I hopped into his car, opting to stare out the window throughout the drive, watching Manhattan’s high-rises sliding by in slow motion. Like flicking through a magazine quickly, the scenery changed frequently, glossy through the filter of the squeaky-clean window. All the hysteria I’d somehow managed to shove under piles of to-do lists and work throughout the week simmered back up as we left the city. How was I supposed to mask the sheer loathing I had for this man? I couldn’t kiss him or hold his hand. Jesus, I’d just realized I was supposed to share a room with him. No way, José.

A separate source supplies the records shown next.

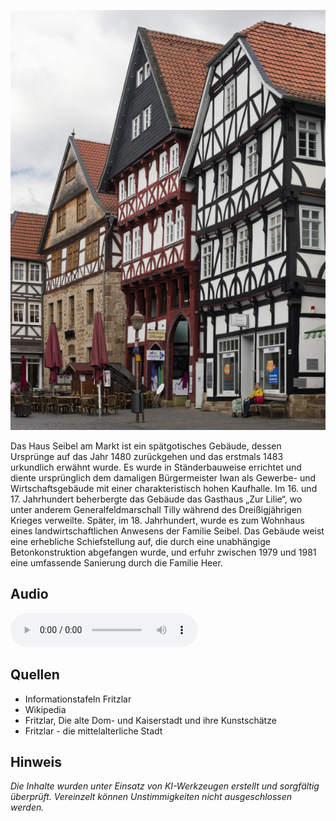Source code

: ![Haus Seibel](./images/fritzlar/p10.jpg)

Das Haus Seibel am Markt ist ein spätgotisches Gebäude, dessen Ursprünge auf das Jahr 1480 zurückgehen und das erstmals 1483 urkundlich erwähnt wurde. Es wurde in Ständerbauweise errichtet und diente ursprünglich dem damaligen Bürgermeister Iwan als Gewerbe- und Wirtschaftsgebäude mit einer charakteristisch hohen Kaufhalle. Im 16. und 17. Jahrhundert beherbergte das Gebäude das Gasthaus „Zur Lilie“, wo unter anderem Generalfeldmarschall Tilly während des Dreißigjährigen Krieges verweilte. Später, im 18. Jahrhundert, wurde es zum Wohnhaus eines landwirtschaftlichen Anwesens der Familie Seibel. Das Gebäude weist eine erhebliche Schiefstellung auf, die durch eine unabhängige Betonkonstruktion abgefangen wurde, und erfuhr zwischen 1979 und 1981 eine umfassende Sanierung durch die Familie Heer.

## Audio

<audio controls class="full-width-audio">
  <source src="locales/fritzlar/de/p10.mp3" type="audio/mpeg">
  Dein Browser unterstützt kein Audioelement.
</audio>

## Quellen

- Informationstafeln Fritzlar
- Wikipedia
- Fritzlar, Die alte Dom- und Kaiserstadt und ihre Kunstschätze
- Fritzlar - die mittelalterliche Stadt

## Hinweis

_Die Inhalte wurden unter Einsatz von KI-Werkzeugen erstellt und sorgfältig überprüft. Vereinzelt können Unstimmigkeiten nicht ausgeschlossen werden._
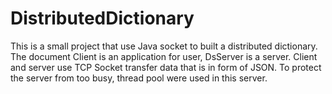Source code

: # DistributedDictionary
This is a small project that use Java socket to built a distributed dictionary.
The document Client is an application for user, DsServer is a server. Client and server use TCP Socket transfer data that is in
form of JSON. To protect the server from too busy, thread pool were used in this server.
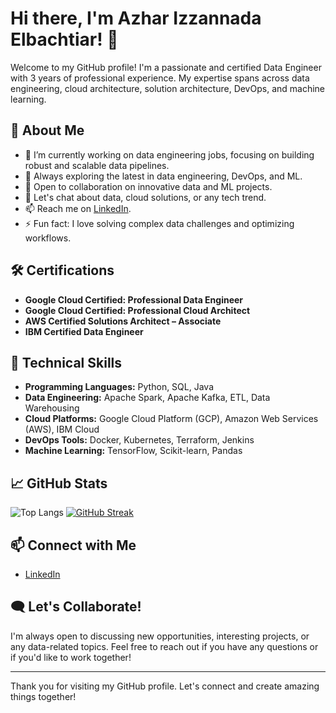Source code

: # Hi there, I'm Azhar Izzannada Elbachtiar! 👋

Welcome to my GitHub profile! I'm a passionate and certified Data Engineer with 3 years of professional experience. My expertise spans across data engineering, cloud architecture, solution architecture, DevOps, and machine learning.

## 🚀 About Me

- 🔭 I’m currently working on data engineering jobs, focusing on building robust and scalable data pipelines.
- 🚀 Always exploring the latest in data engineering, DevOps, and ML.
- 🤝 Open to collaboration on innovative data and ML projects.
- 💬 Let's chat about data, cloud solutions, or any tech trend.
- 📫 Reach me on [LinkedIn](https://www.linkedin.com/in/azharizz/).
- ⚡ Fun fact: I love solving complex data challenges and optimizing workflows.

## 🛠️ Certifications

- **Google Cloud Certified: Professional Data Engineer**
- **Google Cloud Certified: Professional Cloud Architect**
- **AWS Certified Solutions Architect – Associate**
- **IBM Certified Data Engineer**

## 💼 Technical Skills

- **Programming Languages:** Python, SQL, Java
- **Data Engineering:** Apache Spark, Apache Kafka, ETL, Data Warehousing
- **Cloud Platforms:** Google Cloud Platform (GCP), Amazon Web Services (AWS), IBM Cloud
- **DevOps Tools:** Docker, Kubernetes, Terraform, Jenkins
- **Machine Learning:** TensorFlow, Scikit-learn, Pandas

## 📈 GitHub Stats

![Top Langs](https://github-readme-stats.vercel.app/api/top-langs/?username=azharizz&layout=compact&theme=algolia)
[![GitHub Streak](https://streak-stats.demolab.com?user=azharizz&theme=sunset-gradient)](https://git.io/streak-stats)


## 📫 Connect with Me

- [LinkedIn](https://www.linkedin.com/in/azharizz/)

## 🗨️ Let's Collaborate!

I'm always open to discussing new opportunities, interesting projects, or any data-related topics. Feel free to reach out if you have any questions or if you'd like to work together!

---

Thank you for visiting my GitHub profile. Let's connect and create amazing things together!
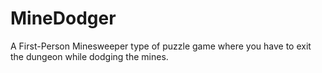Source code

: # MineDodger
A First-Person Minesweeper type of puzzle game where you have to exit the dungeon while dodging the mines.
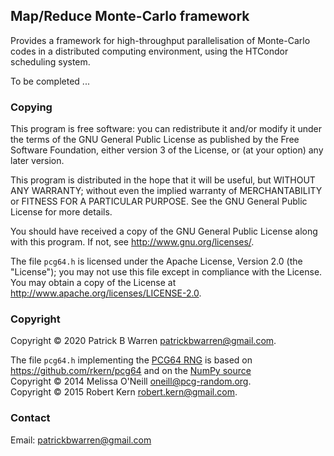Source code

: ## Map/Reduce Monte-Carlo framework

Provides a framework for high-throughput parallelisation of
Monte-Carlo codes in a distributed computing environment, using the
HTCondor scheduling system.

To be completed ...

### Copying

This program is free software: you can redistribute it and/or modify
it under the terms of the GNU General Public License as published by
the Free Software Foundation, either version 3 of the License, or
(at your option) any later version.

This program is distributed in the hope that it will be useful, but
WITHOUT ANY WARRANTY; without even the implied warranty of
MERCHANTABILITY or FITNESS FOR A PARTICULAR PURPOSE.  See the GNU
General Public License for more details.

You should have received a copy of the GNU General Public License
along with this program.  If not, see
<http://www.gnu.org/licenses/>.

The file `pcg64.h` is licensed under the Apache License, Version 2.0
(the "License"); you may not use this file except in compliance with
the License. You may obtain a copy of the License at
http://www.apache.org/licenses/LICENSE-2.0.

### Copyright

Copyright &copy; 2020 Patrick B Warren <patrickbwarren@gmail.com>.

The file `pcg64.h` implementing the
[PCG64 RNG](https://www.pcg-random.org/) is based on 
https://github.com/rkern/pcg64 and on the
[NumPy source](https://github.com/numpy/numpy/tree/master/numpy/random)  
Copyright &copy; 2014 Melissa O'Neill <oneill@pcg-random.org>.  
Copyright &copy; 2015 Robert Kern <robert.kern@gmail.com>.

### Contact

Email: <patrickbwarren@gmail.com>

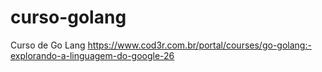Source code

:# curso-golang
Curso de Go Lang
https://www.cod3r.com.br/portal/courses/go-golang:-explorando-a-linguagem-do-google-26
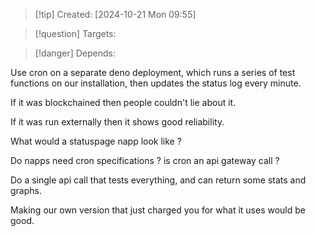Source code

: 
>[!tip] Created: [2024-10-21 Mon 09:55]

>[!question] Targets: 

>[!danger] Depends: 

Use cron on a separate deno deployment, which runs a series of test functions on our installation, then updates the status log every minute.

If it was blockchained then people couldn't lie about it.

If it was run externally then it shows good reliability.

What would a statuspage napp look like ?

Do napps need cron specifications ? is cron an api gateway call ?

Do a single api call that tests everything, and can return some stats and graphs.

Making our own version that just charged you for what it uses would be good.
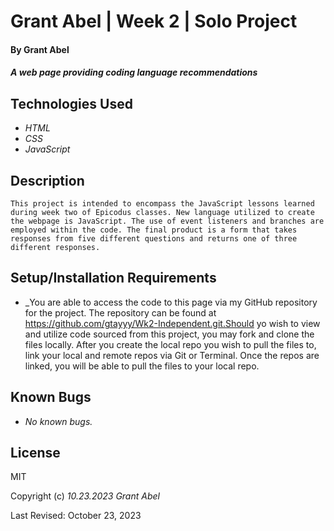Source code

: # Grant Abel | Week 2 | Solo Project

#### By Grant Abel

#### _A web page providing coding language recommendations_

## Technologies Used

* _HTML_
* _CSS_
* _JavaScript_

## Description

    This project is intended to encompass the JavaScript lessons learned during week two of Epicodus classes. New language utilized to create the webpage is JavaScript. The use of event listeners and branches are employed within the code. The final product is a form that takes responses from five different questions and returns one of three different responses.  

## Setup/Installation Requirements

* _You are able to access the code to this page via my GitHub repository for the project. The repository can be found at
  	https://github.com/gtayyy/Wk2-Independent.git.Should yo wish to view and utilize code sourced from this project, you may fork and clone the files locally. After you create the local repo you wish to pull the files to, link your local and remote repos via Git or Terminal. Once the repos are linked, you will be able to pull the files to your local repo. 

## Known Bugs

* _No known bugs._

## License

MIT

Copyright (c) _10.23.2023_ _Grant Abel_

Last Revised: 
    October 23, 2023
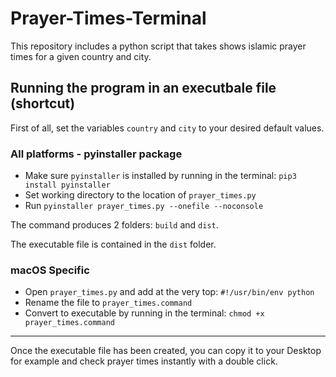 # Prayer-Times-Terminal

This repository includes a python script that takes shows islamic prayer times for a given country and city.

## Running the program in an executbale file (shortcut)

First of all, set the variables `country` and `city` to your desired default values.

### All platforms - pyinstaller package

- Make sure `pyinstaller` is installed by running in the terminal: `pip3 install pyinstaller`
- Set working directory to the location of `prayer_times.py`
- Run `pyinstaller prayer_times.py --onefile --noconsole`

The command produces 2 folders: `build` and `dist`.

The executable file is contained in the `dist` folder.

### macOS Specific

- Open `prayer_times.py` and add at the very top: `#!/usr/bin/env python`
- Rename the file to `prayer_times.command`
- Convert to executable by running in the terminal: `chmod +x prayer_times.command`

---

Once the executable file has been created, you can copy it to your Desktop for example and check prayer times instantly with a double click.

It had been hard enough to explain the situation to Ethan a couple of days after agreeing to this fiasco, when I’d met him after Chase dropped in for a visit. I relayed the entire situation to him, including Chase’s cheating, his dying father, and my own experience of losing a parent. Then I told him about the nickname Sven and Layla had slapped on me. Martyr Maddie.
“Are you sure you’re okay with this?” I asked Ethan for the millionth time over xiao long bao and Chinese beers. I was treading carefully. I understood how crazy it all sounded. Ethan and I had never discussed exclusivity. We dated casually but hadn’t slept together, let alone put a label on what we were. We had shared a few sloppy kisses, nothing more. I wanted him to put his foot down and tell me he wasn’t comfortable with the idea. It’d have been the perfect excuse. But Ethan, who saw the good in everything—serial killers included, I suspected—simply nodded, grabbing another dumpling with a chopstick and tossing it into his mouth.
“Sure? I am more than sure. I’m honored to be dating someone like you. The only thing this weekend in the Hamptons is going to prove is that you”—he pointed at me with his chopsticks—“are an amazing person. Chase Black was a fool to cheat on you, and you’re still helping him out. You’re fantastic.”
I watched him, waiting for the other shoe to drop.
“Besides, we aren’t really exclusive, are we?” He rubbed the back of his neck, blushing. “We haven’t even . . . you know.”